I was almost ready to do that, but yesterday I talked to some other people about an upcoming paper and learned some new things. I haven't yet fully digested what this means for the alloca icmp folding, but there are some more fundamental observations. Namely, folding int2ptr(ptr2int(x))
to x
is unsound -- assuming we also permit the optimization where after if (x == y)
(with x
, y
of integer type), we can replace x
by y
. (Notice that permitting this replacement at pointer type is also unsound if you want to do any kind of provenance tracking, so treating the two kinds of comparisons equivalent is not sound, either -- unless of course you don't even permit this kind of replacement for integers.)
The long story is at https://bugs.llvm.org/show_bug.cgi?id=34548, here is the short story:
Start with the following C program (on 32bit, because I am too lazy to write uintptr_t
all the time):
void f() {
int p[1], q;
int ip = (int) &p[1]
int iq = (int) &q
if (ip == iq) {
*(int*)iq = 0
}
}
This is not UB. Notice that the &p[1]
is subtle because this is out-of-bounds, but it is one past the end of an array object, so taking this address is legal. Comparing this address at pointer-type results in unspecified behavior, which I would assume to mean the comparison is non-deterministic.
Let us first use substitution based on the ip == iq
to replace iq
by ip
, and then propagate the definition of ip
, and we arrive at
void f() {
int p[1], q;
int ip = (int) &p[1]
int iq = (int) &q
if (ip == iq) {
*(int*)((int) (&p[1])) = 0
}
}
Notice that, because comparison at pointer-type is non-deterministic in some cases, this substitution cannot happen when comparing at pointer type (the comparison could evaluate to true once and to false later).
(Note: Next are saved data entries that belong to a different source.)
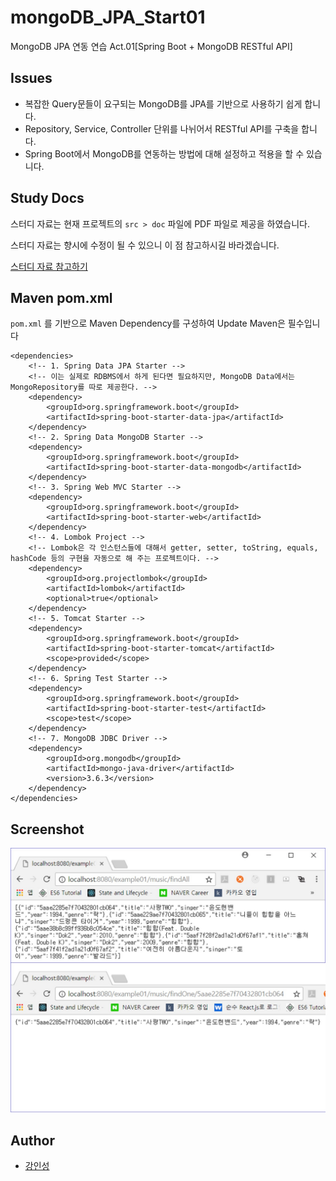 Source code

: # mongoDB_JPA_Start01
MongoDB JPA 연동 연습 Act.01[Spring Boot + MongoDB RESTful API]

## Issues
- 복잡한 Query문들이 요구되는 MongoDB를 JPA를 기반으로 사용하기 쉽게 합니다.
- Repository, Service, Controller 단위를 나뉘어서 RESTful API를 구축을 합니다.
- Spring Boot에서 MongoDB를 연동하는 방법에 대해 설정하고 적용을 할 수 있습니다.

## Study Docs
스터디 자료는 현재 프로젝트의 `src > doc` 파일에 PDF 파일로 제공을 하였습니다.
 
스터디 자료는 향시에 수정이 될 수 있으니 이 점 참고하시길 바라겠습니다.

[스터디 자료 참고하기](https://github.com/tails5555/mongoDB_JPA_Start01/blob/master/src/doc/MongoDB%2BSpringJPA_01_REST_API.pdf)

## Maven pom.xml
`pom.xml` 를 기반으로 Maven Dependency를 구성하여 Update Maven은 필수입니다

```
<dependencies>
	<!-- 1. Spring Data JPA Starter -->
	<!-- 이는 실제로 RDBMS에서 하게 된다면 필요하지만, MongoDB Data에서는 MongoRepository를 따로 제공한다. -->
	<dependency>
		<groupId>org.springframework.boot</groupId>
		<artifactId>spring-boot-starter-data-jpa</artifactId>
	</dependency>
	<!-- 2. Spring Data MongoDB Starter -->
	<dependency>
		<groupId>org.springframework.boot</groupId>
		<artifactId>spring-boot-starter-data-mongodb</artifactId>
	</dependency>
	<!-- 3. Spring Web MVC Starter -->
	<dependency>
		<groupId>org.springframework.boot</groupId>
		<artifactId>spring-boot-starter-web</artifactId>
	</dependency>
	<!-- 4. Lombok Project -->
	<!-- Lombok은 각 인스턴스들에 대해서 getter, setter, toString, equals, hashCode 등의 구현을 자동으로 해 주는 프로젝트이다. -->
	<dependency>
		<groupId>org.projectlombok</groupId>
		<artifactId>lombok</artifactId>
		<optional>true</optional>
	</dependency>
	<!-- 5. Tomcat Starter -->
	<dependency>
		<groupId>org.springframework.boot</groupId>
		<artifactId>spring-boot-starter-tomcat</artifactId>
		<scope>provided</scope>
	</dependency>
	<!-- 6. Spring Test Starter -->
	<dependency>
		<groupId>org.springframework.boot</groupId>
		<artifactId>spring-boot-starter-test</artifactId>
		<scope>test</scope>
	</dependency>
	<!-- 7. MongoDB JDBC Driver -->
	<dependency>
	    <groupId>org.mongodb</groupId>
	    <artifactId>mongo-java-driver</artifactId>
	    <version>3.6.3</version>
	</dependency>
</dependencies>
```

## Screenshot
![example01_result](/src/doc/example01_result.jpg "example01_result")

## Author
- [강인성](https://github.com/tails5555) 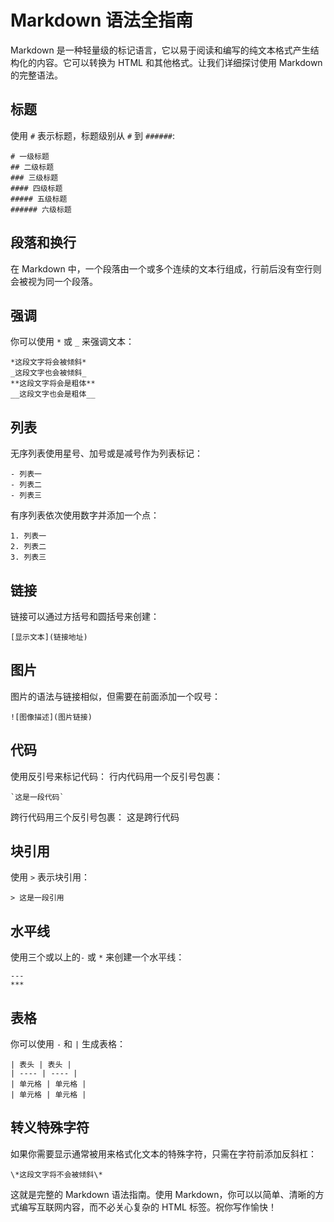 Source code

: # Markdown 语法全指南
Markdown 是一种轻量级的标记语言，它以易于阅读和编写的纯文本格式产生结构化的内容。它可以转换为 HTML 和其他格式。让我们详细探讨使用 Markdown 的完整语法。
## 标题
使用 `#` 表示标题，标题级别从 `#` 到 `######`:

```
# 一级标题
## 二级标题
### 三级标题
#### 四级标题
##### 五级标题
###### 六级标题
```
## 段落和换行
在 Markdown 中，一个段落由一个或多个连续的文本行组成，行前后没有空行则会被视为同一个段落。
## 强调
你可以使用 `*` 或 `_` 来强调文本：
```
*这段文字将会被倾斜*
_这段文字也会被倾斜_
**这段文字将会是粗体**
__这段文字也会是粗体__
```
## 列表
无序列表使用星号、加号或是减号作为列表标记：
```
- 列表一
- 列表二
- 列表三
```
有序列表依次使用数字并添加一个点：
```
1. 列表一
2. 列表二
3. 列表三
```
## 链接
链接可以通过方括号和圆括号来创建：
```
[显示文本](链接地址)
```
## 图片
图片的语法与链接相似，但需要在前面添加一个叹号：
```
![图像描述](图片链接)
```
## 代码
使用反引号来标记代码：
行内代码用一个反引号包裹：
```
`这是一段代码`
```
跨行代码用三个反引号包裹：
这是跨行代码
## 块引用
使用 `>` 表示块引用：
```
> 这是一段引用
```
## 水平线
使用三个或以上的`-` 或 `*` 来创建一个水平线：
```
---
***
```
## 表格
你可以使用 `-` 和 `|` 生成表格：
```
| 表头 | 表头 |
| ---- | ---- |
| 单元格 | 单元格 |
| 单元格 | 单元格 |
```
## 转义特殊字符
如果你需要显示通常被用来格式化文本的特殊字符，只需在字符前添加反斜杠：
```
\*这段文字将不会被倾斜\*
```
这就是完整的 Markdown 语法指南。使用 Markdown，你可以以简单、清晰的方式编写互联网内容，而不必关心复杂的 HTML 标签。祝你写作愉快！ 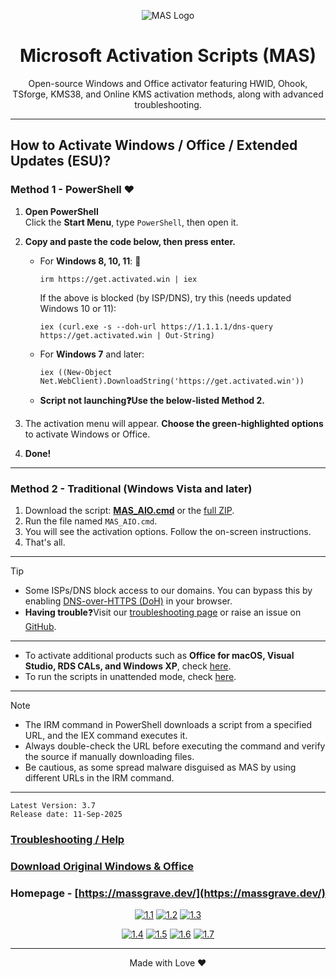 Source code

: <p align="center"><img src="https://massgrave.dev/img/logo_small.png" alt="MAS Logo"></p>

<h1 align="center">Microsoft  Activation  Scripts (MAS)</h1>

<p align="center">Open-source Windows and Office activator featuring HWID, Ohook, TSforge, KMS38, and Online KMS activation methods, along with advanced troubleshooting.</p>

<hr>
  
## How to Activate Windows / Office / Extended Updates (ESU)?

### Method 1 - PowerShell ❤️

1. **Open PowerShell**  
   Click the **Start Menu**, type `PowerShell`, then open it.

2. **Copy and paste the code below, then press enter.**  
   - For **Windows 8, 10, 11**: 📌
     ```
     irm https://get.activated.win | iex
     ```
	 If the above is blocked (by ISP/DNS), try this (needs updated Windows 10 or 11):  
	 ```
	 iex (curl.exe -s --doh-url https://1.1.1.1/dns-query https://get.activated.win | Out-String)
	 ```
   - For **Windows 7** and later:
     ```
     iex ((New-Object Net.WebClient).DownloadString('https://get.activated.win'))
     ```
	- **Script not launching❓Use the below-listed Method 2.**

3. The activation menu will appear. **Choose the green-highlighted options** to activate Windows or Office.

4. **Done!**

---

### Method 2 - Traditional (Windows Vista and later)

1.   Download the script: [**MAS_AIO.cmd**](https://dev.azure.com/massgrave/Microsoft-Activation-Scripts/_apis/git/repositories/Microsoft-Activation-Scripts/items?path=/MAS/All-In-One-Version-KL/MAS_AIO.cmd&download=true) or the [full ZIP](https://dev.azure.com/massgrave/Microsoft-Activation-Scripts/_apis/git/repositories/Microsoft-Activation-Scripts/items?$format=zip).
2.   Run the file named `MAS_AIO.cmd`.
3.   You will see the activation options. Follow the on-screen instructions.
4.   That's all.

---

> [!TIP]
> - Some ISPs/DNS block access to our domains. You can bypass this by enabling [DNS-over-HTTPS (DoH)](https://developers.cloudflare.com/1.1.1.1/encryption/dns-over-https/encrypted-dns-browsers/) in your browser.  
> - **Having trouble**❓Visit our [troubleshooting page](https://massgrave.dev/troubleshoot) or raise an issue on [GitHub](https://github.com/massgravel/Microsoft-Activation-Scripts/issues).

---

- To activate additional products such as **Office for macOS, Visual Studio, RDS CALs, and Windows XP**, check [here](https://massgrave.dev/unsupported_products_activation).
- To run the scripts in unattended mode, check [here](https://massgrave.dev/command_line_switches).

---

> [!NOTE]
>
> - The IRM command in PowerShell downloads a script from a specified URL, and the IEX command executes it.
> - Always double-check the URL before executing the command and verify the source if manually downloading files.
> - Be cautious, as some spread malware disguised as MAS by using different URLs in the IRM command.

---

```
Latest Version: 3.7
Release date: 11-Sep-2025
```

### [Troubleshooting / Help](https://massgrave.dev/troubleshoot)
### [Download Original Windows & Office](https://massgrave.dev/genuine-installation-media)
### Homepage - [https://massgrave.dev/](https://massgrave.dev/)

<div align="center">
  
[![1.1]][1]
[![1.2]][2]
[![1.3]][3]

</div>

<div align="center">
  
[![1.4]][4]
[![1.5]][5]
[![1.6]][6]
[![1.7]][7]

</div>

[1.1]: https://massgrave.dev/img/logo_github.png (GitHub)
[1.2]: https://massgrave.dev/img/logo_azuredevops.png (AzureDevOps)
[1.3]: https://massgrave.dev/img/logo_gitea.png (Self-hosted Git)

[1.4]: https://massgrave.dev/img/logo_discord.png (Chat with us without signup)
[1.5]: https://massgrave.dev/img/logo_reddit.png (Reddit)
[1.6]: https://massgrave.dev/img/logo_bluesky.png (Bluesky)
[1.7]: https://massgrave.dev/img/logo_x.png (Twitter)

[1]: https://github.com/massgravel/Microsoft-Activation-Scripts
[2]: https://dev.azure.com/massgrave/_git/Microsoft-Activation-Scripts
[3]: https://git.activated.win/massgrave/Microsoft-Activation-Scripts
[4]: https://discord.gg/j2yFsV5ZVC
[5]: https://www.reddit.com/r/MAS_Activator
[6]: https://bsky.app/profile/massgrave.dev
[7]: https://twitter.com/massgravel

---

<p align="center">Made with Love ❤️</p>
But we probably don't want such non-determinism when comparing at integer type, because we do want to be able to do this optimization at integer type.
If we can now fold the casts away, we have
void f() {
int p[1], q;
int ip = (int) &p[1]
int iq = (int) &q
if (ip == iq) {
p[1] = 0
}
}
This last program is UB if it ever enters the conditional, which is a real possibility. (The bugreport has observable miscompilations based on this.)
Essentially, the problem is that just because ptr2int(p) == ptr2int(q)
, we cannot deduce p
and q
to be usable interchangably -- the two pointers could have very different provenance. Together with the special rule for one-past-the-end pointers, we can have pointers to different "objects" (pointing one past the end of p
vs. pointing to q
) have the same integer representation.
If you allow the substitution based on ==
even for pointer types, then the above counterexample does not need int-ptr-casts. As a consequence, either the substitution is never legal, or comparing at integer vs. comparing at pointer type is a very different operation.